• Marko Mäkelä's avatar
    MDEV-26029: Sparse files are inefficient on thinly provisioned storage · 30edd554
    Marko Mäkelä authored
    The MariaDB implementation of page_compressed tables for InnoDB used
    sparse files. In the worst case, in the data file, every data page
    will consist of some data followed by a hole. This may be extremely
    inefficient in some file systems.
    
    If the underlying storage device is thinly provisioned (can compress
    data on the fly), it would be good to write regular files (with sequences
    of NUL bytes at the end of each page_compressed block) and let the
    storage device take care of compressing the data.
    
    For reads, sparse file regions and regions containing NUL bytes will be
    indistinguishable.
    
    my_test_if_disable_punch_hole(): A new predicate for detecting thinly
    provisioned storage. (Not implemented yet.)
    
    innodb_atomic_writes: Correct the comment.
    
    buf_flush_page(): Support all values of fil_node_t::punch_hole.

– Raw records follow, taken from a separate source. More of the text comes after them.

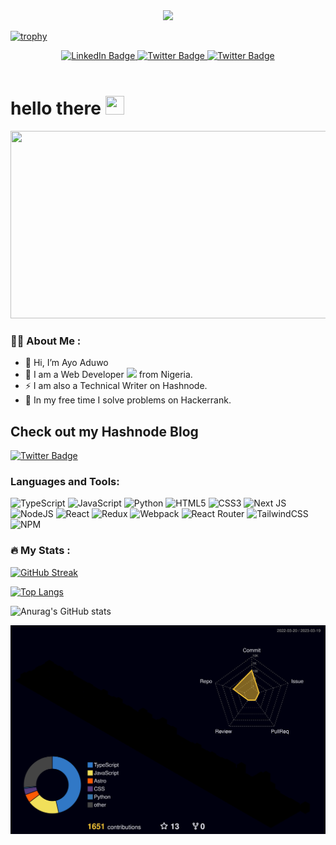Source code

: <div id="header" align="center">
  <img src="https://media.giphy.com/media/u2pmTWUi0MXjyrMaVj/giphy.gif" width="300"/>
 
</div> 

 [![trophy](https://github-profile-trophy.vercel.app/?username=AduwoAyooluwa&theme=onedark)](https://github.com/ryo-ma/github-profile-trophy)



<div id="badges" align="center">
  <a href="https://linkedin.com/in/aduwo-ayooluwa">
    <img src="https://img.shields.io/badge/LinkedIn-blue?style=for-the-badge&logo=linkedin&logoColor=white" alt="LinkedIn Badge"/>
  </a>
  <a href="https://twitter.com/AyoAduwo">
    <img src="https://img.shields.io/badge/Twitter-blue?style=for-the-badge&logo=twitter&logoColor=white" alt="Twitter Badge"/>
  </a>
  
<!--     <a href="https://codingpastor.hashnode.dev">
    <img src="" alt="Hashnode Badge"/>
  </a> -->
   <a href="https://codingpastor.hashnode.dev">
    <img src="https://img.shields.io/badge/Hashnode-2962FF?style=for-the-badge&logo=hashnode&logoColor=white" alt="Twitter Badge"/>
  </a>
</div>

<img src="https://komarev.com/ghpvc/?username=AduwoAyooluwa&style=flat-square&color=blue" alt=""/>

<h1>
  hello there
  <img src="https://media.giphy.com/media/hvRJCLFzcasrR4ia7z/giphy.gif" width="30px" height="30px"/>
</h1>

<div align="center">
  <img src="https://media.giphy.com/media/dWesBcTLavkZuG35MI/giphy.gif" width="600" height="300"/>
</div>

### :man_technologist: About Me :

- 👋 Hi, I’m Ayo Aduwo
- 🌱 I am a Web Developer <img src="https://media.giphy.com/media/WUlplcMpOCEmTGBtBW/giphy.gif" width="30"> from Nigeria.
- ⚡ I am also a Technical Writer on Hashnode.
- 🔭 In my free time I solve problems on Hackerrank.
  
## Check out my Hashnode Blog
   <a href="https://codingpastor.hashnode.dev">
    <img src="https://img.shields.io/badge/Hashnode-2962FF?style=for-the-badge&logo=hashnode&logoColor=white" alt="Twitter Badge"/>
  </a>
  
  



### Languages and Tools: 
![TypeScript](https://img.shields.io/badge/TypeScript-TS-blue)
![JavaScript](https://img.shields.io/badge/javascript-%23323330.svg?style=for-the-badge&logo=javascript&logoColor=%23F7DF1E)
![Python](https://img.shields.io/badge/python-3670A0?style=for-the-badge&logo=python&logoColor=ffdd54)
![HTML5](https://img.shields.io/badge/html5-%23E34F26.svg?style=for-the-badge&logo=html5&logoColor=white)
![CSS3](https://img.shields.io/badge/css3-%231572B6.svg?style=for-the-badge&logo=css3&logoColor=white)
![Next JS](https://img.shields.io/badge/Next-black?style=for-the-badge&logo=next.js&logoColor=white)
![NodeJS](https://img.shields.io/badge/node.js-6DA55F?style=for-the-badge&logo=node.js&logoColor=white)
![React](https://img.shields.io/badge/react-%2320232a.svg?style=for-the-badge&logo=react&logoColor=%2361DAFB)
![Redux](https://img.shields.io/badge/redux-%23593d88.svg?style=for-the-badge&logo=redux&logoColor=white)
![Webpack](https://img.shields.io/badge/webpack-%238DD6F9.svg?style=for-the-badge&logo=webpack&logoColor=black)
![React Router](https://img.shields.io/badge/React_Router-CA4245?style=for-the-badge&logo=react-router&logoColor=white)
![TailwindCSS](https://img.shields.io/badge/tailwindcss-%2338B2AC.svg?style=for-the-badge&logo=tailwind-css&logoColor=white)
![NPM](https://img.shields.io/badge/NPM-%23000000.svg?style=for-the-badge&logo=npm&logoColor=white)

### :fire: My Stats :

[![GitHub Streak](https://github-readme-streak-stats.herokuapp.com/?user=AduwoAyooluwa&theme=blueberry_duo)](https://git.io/streak-stats)
<div align="">

   

[![Top Langs](https://github-readme-stats.vercel.app/api/top-langs/?username=AduwoAyooluwa&layout=compact&hide=jupyter%20notebook&theme=dark&background=000000)](https://github.com/anuraghazra/github-readme-stats)

<!-- [![Top Langs](https://github-readme-stats.vercel.app/api/top-langs/?username=AduwoAyooluwa&hide=jupyter%20notebook&layout=compact&theme=tokyonight)](https://github.com/anuraghazra/github-readme-stats) -->

![Anurag's GitHub stats](https://github-readme-stats.vercel.app/api?username=AduwoAyooluwa&show_icons=true&theme=radical)

</span>


<!-- ## My Dev Card

<div>
  <a href="https://app.daily.dev/ayoaduwo"><img src="https://api.daily.dev/devcards/a79ce0bdf5f04deebd74763b2045c194.png?r=p4t" width="200" alt="Ayo Aduwo's Dev Card"/></a>
  </div>
  </div> -->
  
<!--   ![Snake animation](https://github.com/AduwoAyooluwa/AduwoAyooluwa/blob/output/github-contribution-grid-snake.svg) -->

  
  
![](./profile-3d-contrib/profile-night-rainbow.svg)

    On a thinly provisioned storage device, we will always write
    NUL-padded innodb_page_size bytes also for page_compressed tables.
    
    buf_flush_freed_pages(): Remove a redundant condition.
    
    fil_space_t::atomic_write_supported: Remove. (This was duplicating
    fil_node_t::atomic_write.)
    
    fil_space_t::punch_hole: Remove. (Duplicated fil_node_t::punch_hole.)
    
    fil_node_t: Remove magic_n, and consolidate flags into bitfields.
    For punch_hole we introduce a third value that indicates a
    thinly provisioned storage device.
    
    fil_node_t::find_metadata(): Detect all attributes of the file.